WHAT IS NEEDED: Search the records for the string "finally" and copy every line in which it appears.

*** Opening GIVEN RECORDS ***

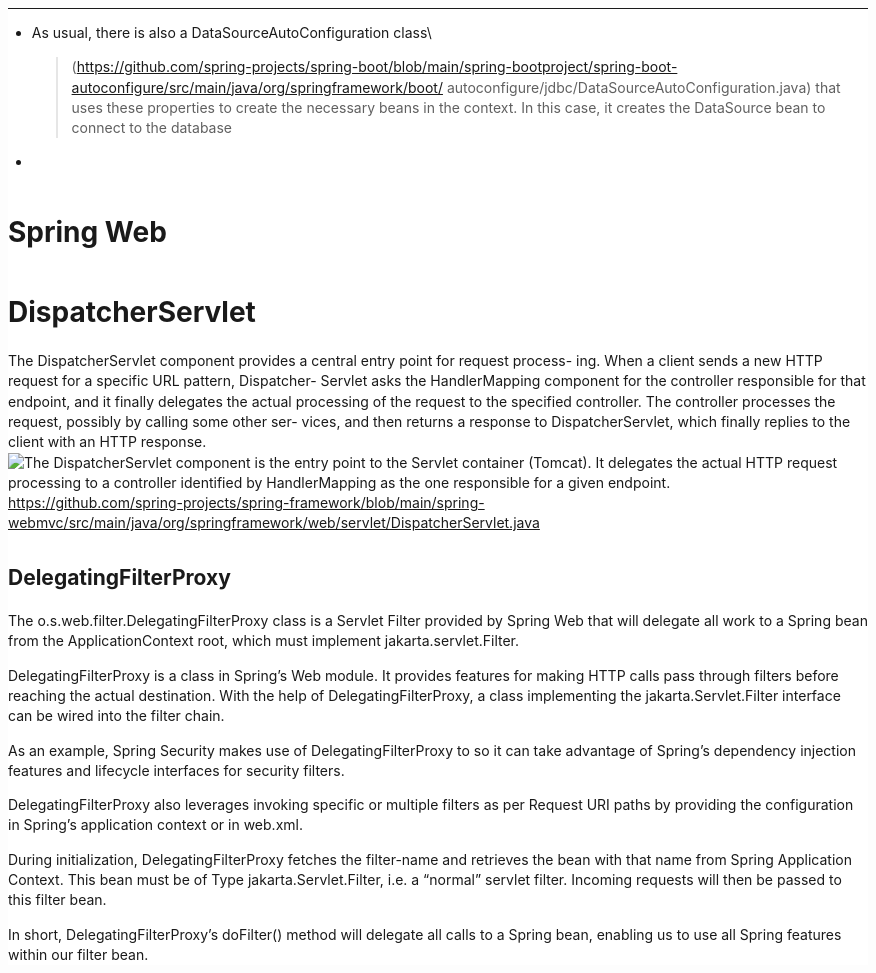   -----------------------------------------------------------------------

-   As usual, there is also a DataSourceAutoConfiguration class\
    > (https://github.com/spring-projects/spring-boot/blob/main/spring-bootproject/spring-boot-autoconfigure/src/main/java/org/springframework/boot/
    > autoconfigure/jdbc/DataSourceAutoConfiguration.java) that uses
    > these properties to create the necessary beans in the context. In
    > this case, it creates the DataSource bean to connect to the
    > database

-   

# Spring Web
# DispatcherServlet
The DispatcherServlet component provides a central entry point for request process-
ing. When a client sends a new HTTP request for a specific URL pattern, Dispatcher-
Servlet asks the HandlerMapping component for the controller responsible for that
endpoint, and it finally delegates the actual processing of the request to the specified
controller. The controller processes the request, possibly by calling some other ser-
vices, and then returns a response to DispatcherServlet, which finally replies to the
client with an HTTP response.
![The DispatcherServlet component is the entry point to the Servlet container (Tomcat). It 
delegates the actual HTTP request processing to a controller identified by HandlerMapping as the one 
responsible for a given endpoint.](image-1.png)
https://github.com/spring-projects/spring-framework/blob/main/spring-webmvc/src/main/java/org/springframework/web/servlet/DispatcherServlet.java
## DelegatingFilterProxy 

The o.s.web.filter.DelegatingFilterProxy class is a Servlet Filter
provided by Spring Web that will delegate all work to a Spring bean from
the ApplicationContext root, which must implement jakarta.servlet.Filter.

DelegatingFilterProxy is a class in Spring’s Web module. It provides features for making HTTP calls pass through filters before reaching the actual destination. With the help of DelegatingFilterProxy, a class implementing the jakarta.Servlet.Filter interface can be wired into the filter chain.

As an example, Spring Security makes use of DelegatingFilterProxy to so it can take advantage of Spring’s dependency injection features and lifecycle interfaces for security filters.

DelegatingFilterProxy also leverages invoking specific or multiple filters as per Request URI paths by providing the configuration in Spring’s application context or in web.xml.

During initialization, DelegatingFilterProxy fetches the filter-name and retrieves the bean with that name from Spring Application Context. This bean must be of Type jakarta.Servlet.Filter, i.e. a “normal” servlet filter. Incoming requests will then be passed to this filter bean.

In short, DelegatingFilterProxy’s doFilter() method will delegate all calls to a Spring bean, enabling us to use all Spring features within our filter bean.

*** Closing GIVEN RECORDS ***

RESULT:
endpoint, and it finally delegates the actual processing of the request to the specified
vices, and then returns a response to DispatcherServlet, which finally replies to the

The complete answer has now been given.